Abdelhamid al Naimi, ex ministro degli esteri del governo di salvezza nazionale, ha risposto sul suo account Facebook ufficiale descrivendo Jaballah al Shibani come “inutile schiavo”, che è il modo in cui i libici chiamano le persone di pelle nera. È stato molto criticato e in molti hanno accusato lui, il suo governo e le loro milizie saltate sul nuovo carro del governo di accordo nazionale di infangare il nome della Libia a causa del coinvolgimento nel traffico di esseri umani, nella riduzione in schiavitù dei migranti e nelle violenze commesse contro di loro.

Il sindaco del distretto di Tajoura, Hussein Ben Attia, ha definito le affermazioni di Jaballah al Shibani “parole audaci pronunciate da uno shonfak”. In dialetto libico shonfak è un termine umiliante usato per descrivere i neri e significa “spregevole schiavo”.

Tanti si arrabbiano quando sottolineo che la nostra società ha ancora delle profonde radici razziste.
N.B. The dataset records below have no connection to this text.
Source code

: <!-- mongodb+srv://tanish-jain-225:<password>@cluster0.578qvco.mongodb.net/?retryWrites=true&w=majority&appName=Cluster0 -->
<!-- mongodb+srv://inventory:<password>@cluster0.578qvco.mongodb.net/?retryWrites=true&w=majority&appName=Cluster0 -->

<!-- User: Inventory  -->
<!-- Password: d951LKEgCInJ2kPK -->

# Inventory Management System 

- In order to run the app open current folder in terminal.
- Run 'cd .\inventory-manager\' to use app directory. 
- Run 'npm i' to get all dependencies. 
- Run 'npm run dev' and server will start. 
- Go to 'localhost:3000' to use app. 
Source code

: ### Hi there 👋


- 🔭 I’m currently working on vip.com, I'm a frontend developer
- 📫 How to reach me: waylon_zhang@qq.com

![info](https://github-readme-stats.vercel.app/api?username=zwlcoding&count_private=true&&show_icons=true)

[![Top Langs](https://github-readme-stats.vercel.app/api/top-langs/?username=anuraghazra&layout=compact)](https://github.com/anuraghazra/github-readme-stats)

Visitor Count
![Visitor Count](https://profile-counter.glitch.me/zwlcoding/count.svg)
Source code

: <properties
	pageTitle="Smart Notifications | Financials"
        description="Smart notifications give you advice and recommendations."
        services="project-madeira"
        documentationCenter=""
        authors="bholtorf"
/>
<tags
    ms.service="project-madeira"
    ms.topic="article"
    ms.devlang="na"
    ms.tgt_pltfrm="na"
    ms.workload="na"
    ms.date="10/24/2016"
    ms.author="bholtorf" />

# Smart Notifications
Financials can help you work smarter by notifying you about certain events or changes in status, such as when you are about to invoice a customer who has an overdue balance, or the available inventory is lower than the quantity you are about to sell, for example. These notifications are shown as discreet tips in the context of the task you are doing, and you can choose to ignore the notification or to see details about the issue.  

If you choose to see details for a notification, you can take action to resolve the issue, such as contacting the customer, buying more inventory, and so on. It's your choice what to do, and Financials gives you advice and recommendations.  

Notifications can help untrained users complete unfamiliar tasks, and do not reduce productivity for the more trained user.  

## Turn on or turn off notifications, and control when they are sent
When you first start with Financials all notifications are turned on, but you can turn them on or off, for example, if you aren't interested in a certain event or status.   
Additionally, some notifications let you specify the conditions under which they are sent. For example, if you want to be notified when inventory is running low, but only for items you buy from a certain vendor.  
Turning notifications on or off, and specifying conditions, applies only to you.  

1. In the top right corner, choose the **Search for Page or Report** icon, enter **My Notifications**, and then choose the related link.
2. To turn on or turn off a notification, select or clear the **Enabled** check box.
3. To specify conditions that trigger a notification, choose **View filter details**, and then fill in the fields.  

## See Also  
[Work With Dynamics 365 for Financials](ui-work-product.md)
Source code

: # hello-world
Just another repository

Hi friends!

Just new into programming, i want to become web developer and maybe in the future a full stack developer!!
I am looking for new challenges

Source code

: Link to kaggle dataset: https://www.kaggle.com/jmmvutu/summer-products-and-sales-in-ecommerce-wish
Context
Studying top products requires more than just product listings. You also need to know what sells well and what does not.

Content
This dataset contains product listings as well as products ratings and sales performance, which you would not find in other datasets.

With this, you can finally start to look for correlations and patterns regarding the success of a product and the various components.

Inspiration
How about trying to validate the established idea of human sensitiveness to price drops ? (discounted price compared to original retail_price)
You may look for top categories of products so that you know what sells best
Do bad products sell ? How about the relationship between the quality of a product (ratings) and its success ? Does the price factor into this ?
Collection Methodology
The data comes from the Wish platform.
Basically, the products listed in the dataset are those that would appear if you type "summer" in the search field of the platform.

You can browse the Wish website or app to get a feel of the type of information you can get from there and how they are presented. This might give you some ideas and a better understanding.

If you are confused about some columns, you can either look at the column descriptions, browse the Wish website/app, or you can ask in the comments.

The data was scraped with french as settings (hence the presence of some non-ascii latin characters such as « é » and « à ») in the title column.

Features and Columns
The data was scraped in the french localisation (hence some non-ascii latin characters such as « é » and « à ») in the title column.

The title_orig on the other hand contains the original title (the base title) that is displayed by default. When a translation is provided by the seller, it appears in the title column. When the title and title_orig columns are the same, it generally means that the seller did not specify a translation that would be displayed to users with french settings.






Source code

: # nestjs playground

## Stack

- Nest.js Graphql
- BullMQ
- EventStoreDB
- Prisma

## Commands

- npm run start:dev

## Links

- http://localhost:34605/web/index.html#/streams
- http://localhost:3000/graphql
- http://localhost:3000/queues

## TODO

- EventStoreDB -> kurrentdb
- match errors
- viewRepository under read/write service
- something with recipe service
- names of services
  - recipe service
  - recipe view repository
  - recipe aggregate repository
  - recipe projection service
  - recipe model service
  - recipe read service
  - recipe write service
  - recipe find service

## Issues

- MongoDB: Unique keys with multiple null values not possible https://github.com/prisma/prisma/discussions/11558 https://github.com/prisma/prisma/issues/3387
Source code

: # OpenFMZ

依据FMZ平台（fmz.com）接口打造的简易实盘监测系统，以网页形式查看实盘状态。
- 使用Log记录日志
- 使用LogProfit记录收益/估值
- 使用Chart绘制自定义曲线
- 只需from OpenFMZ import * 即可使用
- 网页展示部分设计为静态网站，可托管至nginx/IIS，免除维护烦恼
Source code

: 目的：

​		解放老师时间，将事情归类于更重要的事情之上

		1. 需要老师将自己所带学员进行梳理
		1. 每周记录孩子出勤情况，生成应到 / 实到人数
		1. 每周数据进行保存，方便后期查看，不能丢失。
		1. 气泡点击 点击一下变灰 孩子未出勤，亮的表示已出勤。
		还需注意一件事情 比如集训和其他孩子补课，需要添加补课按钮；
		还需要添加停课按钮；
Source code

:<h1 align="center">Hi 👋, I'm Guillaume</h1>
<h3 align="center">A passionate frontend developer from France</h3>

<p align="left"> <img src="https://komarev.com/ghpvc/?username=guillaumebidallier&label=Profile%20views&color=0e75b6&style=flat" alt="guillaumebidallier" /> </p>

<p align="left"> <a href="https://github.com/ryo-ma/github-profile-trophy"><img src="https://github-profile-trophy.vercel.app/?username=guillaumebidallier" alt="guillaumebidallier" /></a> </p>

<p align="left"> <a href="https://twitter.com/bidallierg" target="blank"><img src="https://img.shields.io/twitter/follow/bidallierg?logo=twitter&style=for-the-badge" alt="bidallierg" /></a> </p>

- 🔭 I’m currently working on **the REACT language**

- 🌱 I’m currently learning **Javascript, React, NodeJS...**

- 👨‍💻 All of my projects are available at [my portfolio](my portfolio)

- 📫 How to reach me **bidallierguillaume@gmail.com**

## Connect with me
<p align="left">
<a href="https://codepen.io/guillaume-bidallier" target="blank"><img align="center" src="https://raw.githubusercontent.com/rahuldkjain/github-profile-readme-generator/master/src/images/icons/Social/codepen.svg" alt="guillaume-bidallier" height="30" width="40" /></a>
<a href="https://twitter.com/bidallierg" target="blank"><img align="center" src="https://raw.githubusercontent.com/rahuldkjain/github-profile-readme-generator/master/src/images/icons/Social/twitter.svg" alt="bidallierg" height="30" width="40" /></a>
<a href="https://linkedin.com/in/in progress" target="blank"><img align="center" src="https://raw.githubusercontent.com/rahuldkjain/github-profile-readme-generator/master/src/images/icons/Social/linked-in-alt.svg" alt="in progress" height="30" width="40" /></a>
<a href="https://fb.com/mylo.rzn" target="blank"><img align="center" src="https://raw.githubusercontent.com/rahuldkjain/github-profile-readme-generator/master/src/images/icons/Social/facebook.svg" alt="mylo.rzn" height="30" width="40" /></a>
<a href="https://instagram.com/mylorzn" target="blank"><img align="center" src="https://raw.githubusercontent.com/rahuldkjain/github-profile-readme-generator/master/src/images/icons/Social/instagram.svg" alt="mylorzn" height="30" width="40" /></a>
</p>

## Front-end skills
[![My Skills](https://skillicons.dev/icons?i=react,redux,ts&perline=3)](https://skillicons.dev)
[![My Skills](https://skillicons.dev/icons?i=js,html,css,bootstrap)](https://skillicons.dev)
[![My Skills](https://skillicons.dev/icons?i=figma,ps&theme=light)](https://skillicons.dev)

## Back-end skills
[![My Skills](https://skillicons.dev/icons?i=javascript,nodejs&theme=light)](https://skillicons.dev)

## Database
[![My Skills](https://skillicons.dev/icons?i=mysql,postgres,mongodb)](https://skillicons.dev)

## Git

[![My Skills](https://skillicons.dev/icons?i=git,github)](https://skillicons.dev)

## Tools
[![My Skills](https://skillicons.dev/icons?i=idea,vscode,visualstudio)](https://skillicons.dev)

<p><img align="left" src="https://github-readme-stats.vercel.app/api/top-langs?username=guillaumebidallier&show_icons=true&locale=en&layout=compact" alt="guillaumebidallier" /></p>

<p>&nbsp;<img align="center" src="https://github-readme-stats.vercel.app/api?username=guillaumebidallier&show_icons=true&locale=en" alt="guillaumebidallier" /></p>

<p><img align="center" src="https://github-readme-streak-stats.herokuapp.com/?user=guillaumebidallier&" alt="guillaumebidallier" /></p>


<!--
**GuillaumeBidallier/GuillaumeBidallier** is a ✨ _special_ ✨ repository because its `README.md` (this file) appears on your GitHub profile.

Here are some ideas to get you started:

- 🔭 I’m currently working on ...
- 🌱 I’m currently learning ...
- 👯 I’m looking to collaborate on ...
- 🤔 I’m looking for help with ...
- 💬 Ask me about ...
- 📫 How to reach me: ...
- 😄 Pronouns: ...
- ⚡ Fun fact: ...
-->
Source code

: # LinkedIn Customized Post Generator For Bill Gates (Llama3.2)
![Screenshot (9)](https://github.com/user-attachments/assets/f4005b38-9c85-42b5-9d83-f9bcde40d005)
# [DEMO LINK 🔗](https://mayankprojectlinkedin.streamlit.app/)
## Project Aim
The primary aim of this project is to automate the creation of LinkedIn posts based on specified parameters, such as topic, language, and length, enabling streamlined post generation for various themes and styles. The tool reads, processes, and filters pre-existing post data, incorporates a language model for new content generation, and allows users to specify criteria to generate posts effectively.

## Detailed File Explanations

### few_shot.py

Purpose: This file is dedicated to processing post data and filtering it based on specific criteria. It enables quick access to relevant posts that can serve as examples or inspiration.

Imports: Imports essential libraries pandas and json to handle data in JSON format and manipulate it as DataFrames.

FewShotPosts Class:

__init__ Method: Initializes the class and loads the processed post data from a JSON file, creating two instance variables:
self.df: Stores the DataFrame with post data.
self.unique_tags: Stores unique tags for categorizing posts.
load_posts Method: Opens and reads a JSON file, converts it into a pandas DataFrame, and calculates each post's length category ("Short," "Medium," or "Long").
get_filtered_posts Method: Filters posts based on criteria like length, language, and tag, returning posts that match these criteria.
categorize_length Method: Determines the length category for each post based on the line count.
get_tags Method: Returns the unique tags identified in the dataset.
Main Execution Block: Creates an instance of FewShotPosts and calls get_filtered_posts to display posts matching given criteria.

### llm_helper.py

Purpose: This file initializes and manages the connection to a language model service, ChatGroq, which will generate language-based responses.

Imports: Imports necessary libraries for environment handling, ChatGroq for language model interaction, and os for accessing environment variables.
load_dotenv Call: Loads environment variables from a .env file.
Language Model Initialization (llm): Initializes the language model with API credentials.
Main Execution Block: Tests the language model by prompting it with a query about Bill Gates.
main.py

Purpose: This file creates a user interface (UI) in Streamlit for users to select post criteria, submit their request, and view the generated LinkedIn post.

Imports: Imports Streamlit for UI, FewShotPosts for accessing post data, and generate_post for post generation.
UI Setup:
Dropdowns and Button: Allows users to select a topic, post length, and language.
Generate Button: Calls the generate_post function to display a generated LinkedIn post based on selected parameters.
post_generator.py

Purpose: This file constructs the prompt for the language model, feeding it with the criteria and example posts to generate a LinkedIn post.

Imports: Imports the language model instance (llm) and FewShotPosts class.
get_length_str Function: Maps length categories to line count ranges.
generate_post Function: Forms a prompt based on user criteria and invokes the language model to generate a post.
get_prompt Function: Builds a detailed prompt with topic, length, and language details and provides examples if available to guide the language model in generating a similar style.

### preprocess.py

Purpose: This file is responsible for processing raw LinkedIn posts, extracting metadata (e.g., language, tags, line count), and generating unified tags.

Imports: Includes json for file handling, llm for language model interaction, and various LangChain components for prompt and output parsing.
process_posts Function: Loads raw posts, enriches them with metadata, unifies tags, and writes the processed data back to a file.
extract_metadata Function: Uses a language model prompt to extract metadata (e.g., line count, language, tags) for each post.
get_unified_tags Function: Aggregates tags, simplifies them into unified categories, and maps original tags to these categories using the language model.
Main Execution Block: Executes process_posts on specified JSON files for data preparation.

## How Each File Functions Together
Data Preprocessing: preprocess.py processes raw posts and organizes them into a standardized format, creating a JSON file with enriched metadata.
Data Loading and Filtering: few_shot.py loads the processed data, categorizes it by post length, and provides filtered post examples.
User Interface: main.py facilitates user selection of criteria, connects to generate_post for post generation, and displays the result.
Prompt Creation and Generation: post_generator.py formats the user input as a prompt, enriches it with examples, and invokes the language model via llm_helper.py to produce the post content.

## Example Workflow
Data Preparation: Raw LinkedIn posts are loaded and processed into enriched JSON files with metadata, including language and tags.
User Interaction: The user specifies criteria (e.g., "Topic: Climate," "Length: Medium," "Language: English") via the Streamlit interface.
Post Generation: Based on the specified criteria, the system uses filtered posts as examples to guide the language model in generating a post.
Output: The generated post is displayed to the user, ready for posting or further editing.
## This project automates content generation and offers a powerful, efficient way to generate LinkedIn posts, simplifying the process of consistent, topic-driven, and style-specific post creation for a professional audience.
Di recente ho rifiutato alcune offerte di lavoro in una serie tv e in alcuni programmi che dovrebbero andare in onda durante il prossimo ramadan, e questo nonostante io abbia bisogno di lavorare. Ho rifiutato perché leggendo il copione ho scoperto che alcuni episodi parlavano in un modo fuorviante e pieno di pregiudizi delle torture inflitte ai migranti e del traffico di esseri umani. Si parlava di voci infondate e complotti contro la Libia mentre le forze armate libiche sarebbero composte da uomini buoni che trattano bene i migranti neri. La maggior parte di questo genere di trasmissioni è sostenuta e generosamente finanziata dal ministero della cultura.

Finché non saremo pronti a guardarci allo specchio e abbastanza coraggiosi da affrontare qualsiasi immagine ci venga restituita, niente potrà davvero cambiare. E finché la comunità internazionale non la smetterà di tentare di risolvere i problemi della Libia inondando i governi libici di soldi e finanziamenti, il governo non sarà altro che una specie di società fantasma, un’interfaccia che riceve soldi e li trasferisce alle milizie.

(Traduzione di Giusy Muzzopappa)

Le foto di questo articolo sono state scattate da un gruppo di attivisti di Tawargha, in Libia, nel febbraio del 2018.